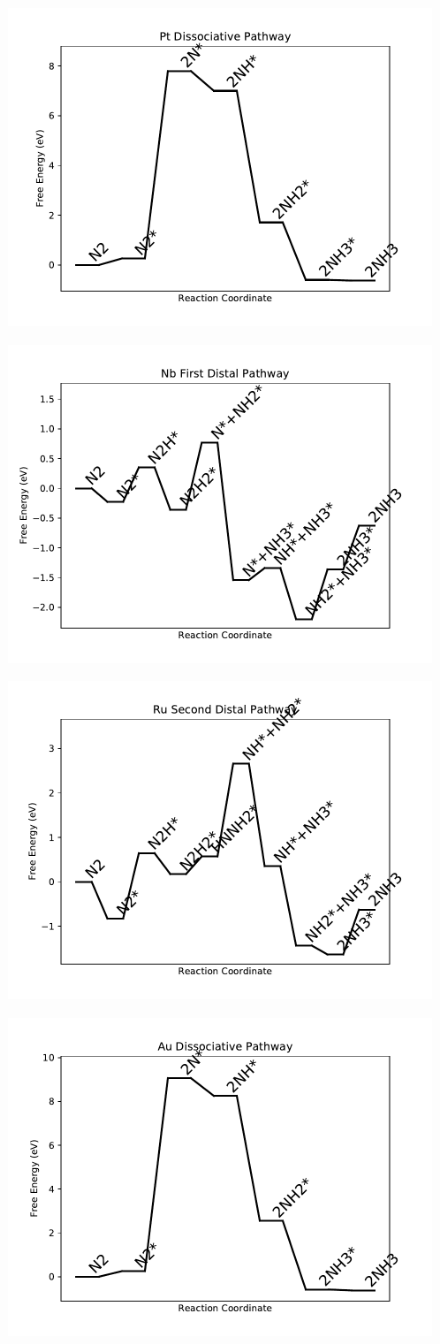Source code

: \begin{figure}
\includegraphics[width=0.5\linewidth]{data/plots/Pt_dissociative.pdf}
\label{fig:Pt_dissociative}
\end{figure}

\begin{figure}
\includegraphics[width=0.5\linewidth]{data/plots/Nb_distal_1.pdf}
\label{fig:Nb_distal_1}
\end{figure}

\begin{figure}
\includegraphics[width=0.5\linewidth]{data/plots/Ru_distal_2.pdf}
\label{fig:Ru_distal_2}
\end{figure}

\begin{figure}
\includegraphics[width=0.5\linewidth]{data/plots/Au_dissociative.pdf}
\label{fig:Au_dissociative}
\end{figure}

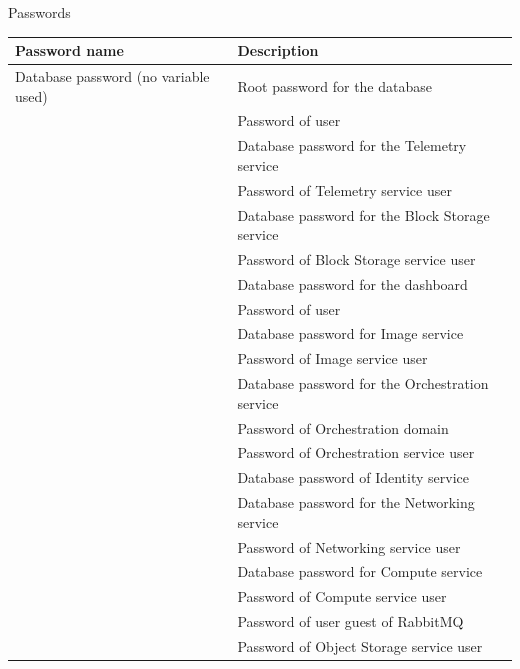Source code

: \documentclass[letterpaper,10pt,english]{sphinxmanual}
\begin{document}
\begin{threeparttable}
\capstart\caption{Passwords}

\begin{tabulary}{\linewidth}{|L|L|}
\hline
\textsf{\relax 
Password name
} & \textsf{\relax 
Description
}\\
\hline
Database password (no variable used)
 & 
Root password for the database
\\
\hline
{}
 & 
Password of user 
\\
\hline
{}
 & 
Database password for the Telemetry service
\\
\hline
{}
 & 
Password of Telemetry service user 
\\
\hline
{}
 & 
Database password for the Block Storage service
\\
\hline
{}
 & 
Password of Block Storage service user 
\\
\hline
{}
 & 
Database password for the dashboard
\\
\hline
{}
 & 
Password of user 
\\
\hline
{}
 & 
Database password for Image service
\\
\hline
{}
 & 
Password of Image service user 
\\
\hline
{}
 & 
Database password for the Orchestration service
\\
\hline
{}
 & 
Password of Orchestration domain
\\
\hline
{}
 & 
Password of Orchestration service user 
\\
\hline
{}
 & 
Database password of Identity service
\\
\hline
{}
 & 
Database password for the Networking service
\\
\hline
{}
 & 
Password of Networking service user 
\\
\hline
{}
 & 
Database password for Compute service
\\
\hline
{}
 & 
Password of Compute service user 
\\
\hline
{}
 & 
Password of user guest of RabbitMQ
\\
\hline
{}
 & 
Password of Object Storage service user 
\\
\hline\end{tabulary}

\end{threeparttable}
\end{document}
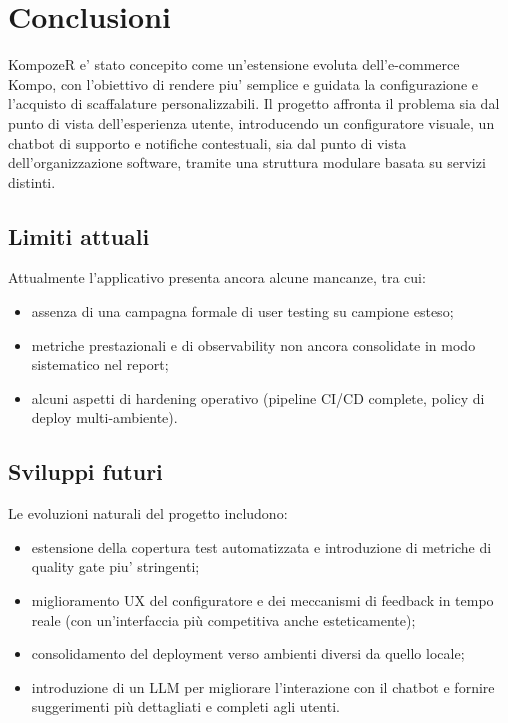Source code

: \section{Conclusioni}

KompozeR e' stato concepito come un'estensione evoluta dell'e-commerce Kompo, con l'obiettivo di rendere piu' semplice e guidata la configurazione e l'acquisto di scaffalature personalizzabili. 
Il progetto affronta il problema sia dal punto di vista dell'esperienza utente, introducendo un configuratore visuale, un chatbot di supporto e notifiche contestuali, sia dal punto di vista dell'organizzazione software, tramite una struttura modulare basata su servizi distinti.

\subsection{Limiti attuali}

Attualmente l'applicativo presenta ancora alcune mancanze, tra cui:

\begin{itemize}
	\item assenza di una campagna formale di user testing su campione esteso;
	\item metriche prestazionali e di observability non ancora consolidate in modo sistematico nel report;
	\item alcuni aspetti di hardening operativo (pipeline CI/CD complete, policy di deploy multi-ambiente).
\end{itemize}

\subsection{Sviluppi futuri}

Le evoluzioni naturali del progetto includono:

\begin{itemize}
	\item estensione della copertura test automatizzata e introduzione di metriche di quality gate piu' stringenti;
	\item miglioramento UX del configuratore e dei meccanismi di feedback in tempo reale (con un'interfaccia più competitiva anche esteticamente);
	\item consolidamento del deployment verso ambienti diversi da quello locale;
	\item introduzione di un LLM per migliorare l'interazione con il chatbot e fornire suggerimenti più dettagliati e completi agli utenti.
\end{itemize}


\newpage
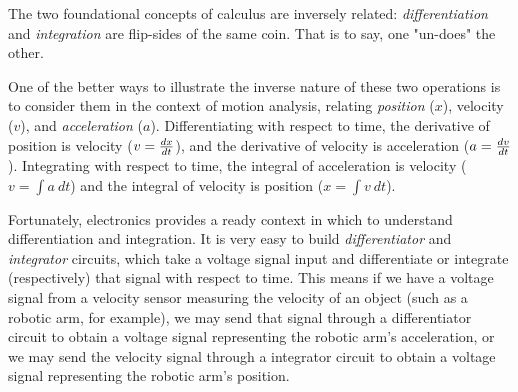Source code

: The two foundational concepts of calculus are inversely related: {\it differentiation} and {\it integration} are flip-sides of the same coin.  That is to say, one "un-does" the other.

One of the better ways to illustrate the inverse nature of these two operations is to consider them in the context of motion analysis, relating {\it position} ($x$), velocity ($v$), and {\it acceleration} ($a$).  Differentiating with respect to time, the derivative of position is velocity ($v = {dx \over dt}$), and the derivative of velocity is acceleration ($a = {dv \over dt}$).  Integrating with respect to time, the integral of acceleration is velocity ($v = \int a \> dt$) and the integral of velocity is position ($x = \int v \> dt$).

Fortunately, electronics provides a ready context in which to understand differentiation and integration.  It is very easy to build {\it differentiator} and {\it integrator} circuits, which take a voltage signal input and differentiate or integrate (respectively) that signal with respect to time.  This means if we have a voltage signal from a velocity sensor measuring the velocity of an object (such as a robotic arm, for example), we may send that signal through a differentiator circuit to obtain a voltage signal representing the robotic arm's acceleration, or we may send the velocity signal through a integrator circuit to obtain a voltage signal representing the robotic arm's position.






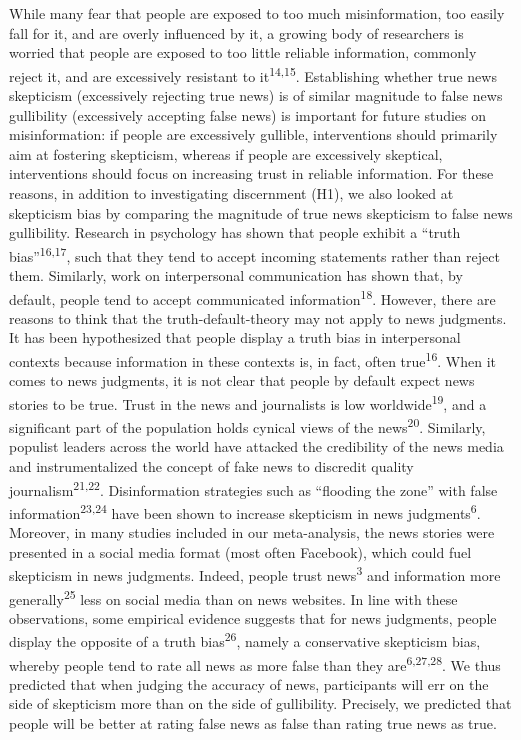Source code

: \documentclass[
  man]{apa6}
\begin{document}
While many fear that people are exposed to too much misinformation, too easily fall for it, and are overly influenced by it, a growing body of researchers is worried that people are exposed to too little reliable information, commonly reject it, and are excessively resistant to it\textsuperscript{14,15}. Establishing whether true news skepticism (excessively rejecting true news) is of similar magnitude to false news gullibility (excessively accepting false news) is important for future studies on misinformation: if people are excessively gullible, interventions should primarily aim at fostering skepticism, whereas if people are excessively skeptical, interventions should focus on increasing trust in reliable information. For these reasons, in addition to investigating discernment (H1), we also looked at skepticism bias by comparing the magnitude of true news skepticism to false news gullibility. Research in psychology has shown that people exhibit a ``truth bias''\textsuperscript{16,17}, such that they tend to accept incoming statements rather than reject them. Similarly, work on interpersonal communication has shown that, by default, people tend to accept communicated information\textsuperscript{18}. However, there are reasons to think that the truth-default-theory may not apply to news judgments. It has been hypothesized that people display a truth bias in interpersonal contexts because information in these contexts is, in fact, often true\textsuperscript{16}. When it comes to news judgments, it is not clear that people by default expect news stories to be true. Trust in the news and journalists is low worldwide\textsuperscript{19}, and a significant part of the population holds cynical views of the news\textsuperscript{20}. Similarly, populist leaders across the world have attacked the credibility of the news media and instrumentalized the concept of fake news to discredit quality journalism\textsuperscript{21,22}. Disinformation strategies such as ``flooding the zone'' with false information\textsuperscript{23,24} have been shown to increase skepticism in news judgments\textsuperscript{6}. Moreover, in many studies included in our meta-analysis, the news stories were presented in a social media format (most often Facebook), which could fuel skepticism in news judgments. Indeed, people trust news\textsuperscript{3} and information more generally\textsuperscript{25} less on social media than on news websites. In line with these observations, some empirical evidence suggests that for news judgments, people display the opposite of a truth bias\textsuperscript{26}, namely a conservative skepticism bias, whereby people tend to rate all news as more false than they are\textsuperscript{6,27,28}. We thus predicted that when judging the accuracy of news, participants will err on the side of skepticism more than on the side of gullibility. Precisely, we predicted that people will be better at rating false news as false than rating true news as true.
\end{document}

☆ ☆ ☆ ☆ ☆

Instructions to follow. With all pictures left out, please transcribe exactly the lines from the start of the material through the line with "KompozeR e' stato".

Written answer.
Source code

: \begin{figure}
\includegraphics[width=0.5\linewidth]{data/plots/Pt_dissociative.pdf}
\label{fig:Pt_dissociative}
\end{figure}

\begin{figure}
\includegraphics[width=0.5\linewidth]{data/plots/Nb_distal_1.pdf}
\label{fig:Nb_distal_1}
\end{figure}

\begin{figure}
\includegraphics[width=0.5\linewidth]{data/plots/Ru_distal_2.pdf}
\label{fig:Ru_distal_2}
\end{figure}

\begin{figure}
\includegraphics[width=0.5\linewidth]{data/plots/Au_dissociative.pdf}
\label{fig:Au_dissociative}
\end{figure}

Source code

: \documentclass[letterpaper,10pt,english]{sphinxmanual}
\begin{document}
\begin{threeparttable}
\capstart\caption{Passwords}

\begin{tabulary}{\linewidth}{|L|L|}
\hline
\textsf{\relax 
Password name
} & \textsf{\relax 
Description
}\\
\hline
Database password (no variable used)
 & 
Root password for the database
\\
\hline
{}
 & 
Password of user 
\\
\hline
{}
 & 
Database password for the Telemetry service
\\
\hline
{}
 & 
Password of Telemetry service user 
\\
\hline
{}
 & 
Database password for the Block Storage service
\\
\hline
{}
 & 
Password of Block Storage service user 
\\
\hline
{}
 & 
Database password for the dashboard
\\
\hline
{}
 & 
Password of user 
\\
\hline
{}
 & 
Database password for Image service
\\
\hline
{}
 & 
Password of Image service user 
\\
\hline
{}
 & 
Database password for the Orchestration service
\\
\hline
{}
 & 
Password of Orchestration domain
\\
\hline
{}
 & 
Password of Orchestration service user 
\\
\hline
{}
 & 
Database password of Identity service
\\
\hline
{}
 & 
Database password for the Networking service
\\
\hline
{}
 & 
Password of Networking service user 
\\
\hline
{}
 & 
Database password for Compute service
\\
\hline
{}
 & 
Password of Compute service user 
\\
\hline
{}
 & 
Password of user guest of RabbitMQ
\\
\hline
{}
 & 
Password of Object Storage service user 
\\
\hline\end{tabulary}

\end{threeparttable}
\end{document}
Source code

: \section{Conclusioni}

KompozeR e' stato concepito come un'estensione evoluta dell'e-commerce Kompo, con l'obiettivo di rendere piu' semplice e guidata la configurazione e l'acquisto di scaffalature personalizzabili. 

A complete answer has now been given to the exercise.